After all these years, these formulations appear to put it well. In essence, our aims are heuristic and pragmatic.  Like a translation, we do not aim to be complete, or to act as a surrogate for the original. We aim to be useful. We mean several things by "useful". First, we want to be useful for ourselves:

  •  For the collation of all the manuscript and incunable versions. To be efficient, we need to encode each line, using the TEI/XML <l n="x"> mechanism. This will allow us (or anyone else) to locate all versions of (say) line 1 of the General Prologue of the Tales in all the witnesses. 
  • It is helpful, as we transcribe, to be able to see the transcription and original page image line by line. Hence, we include page, column and line information, using the TEI/XML <pb/> <cb/> and <lb/> elements.  Later, Textual Communities will align text and images much more closely, so we can see individual lines in transcript and image.

However: we want other people to make the best use they can of our transcripts. For example: for our purposes, most (if not all) of the information about exactly how manuscripts are written is superfluous to the central goal of our research, determining the stemmatic relations of the manuscripts. So, all the precise information about how this word or that is spelt, or exactly what is abbreviated and how, is removed in the collation process. But representation of the exact spelling of the manuscripts is crucial for many other kinds of analysis. Accordingly, we do include far more information about the spellings than we need for our own immediate purposes. Thus:

  • We now identify all cases where we think there is abbreviation, record the abbreviation, and provide the expansion: thus "<am>ꝑ</am><ex>per</ex>fect".  This is a significant shift in this phase of the project: we used to show only the mark of abbreviation, without saying whether there was an expansion or not (thus, "ꝑfect"). We made this change because we believe transcriptions which show both original spelling (as we have always done) and also expand abbreviations so they are easier to read will be more useful.
  • We have always included, and will continue to include, information about manuscript layout: ornamental capitals, running heads, scribal notes, catchwords, etc.

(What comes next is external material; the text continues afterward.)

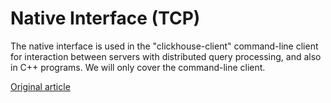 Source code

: # Native Interface (TCP)

The native interface is used in the "clickhouse-client" command-line client for interaction between servers with distributed query processing, and also in C++ programs. We will only cover the command-line client.


[Original article](https://clickhouse.yandex/docs/en/interfaces/tcp/) <!--hide-->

Again, we have little use for this information ourselves.  But other scholars are interested in this.

At one point in the meeting on Friday 21 November, Kyle Dase produced a very sharp one sentence summary of what we are trying to do.  Here is my guess as to what he said: that our transcripts give our sense of how these manuscripts might be usefully read.  (Please correct my memory, Kyle).

First USask meeting

The first USask team meeting was held on Friday 10 October, in the DRC in USask/Volmolenlaan 9, Leuven. Present were: Kailey Christianson, Kyle Dase, Murray Melymick, Megan Wall, Adam Vasquez (in the DRC), Barbara Bordalejo and Peter Robinson (Leuven).
Brief minutes...
PR warned of the dangers to relationships of obsessive discussion of manuscript spacing and abbreviation marks. BB and PR then proceeded to demonstrate these dangers with an animated discussion of the problems of transcribing final u/n with a macron. (is this an abbreviation of final n, so that the minims are really a u, not an n? or just a decorative mark, so the n is really an n? or a bird? or a plane?). To be continued.
BB will assign additional pages for transcription to all present. All will register problems, questions, etc, using this bulletin board.
Next meeting -- DRC Friday 17 October.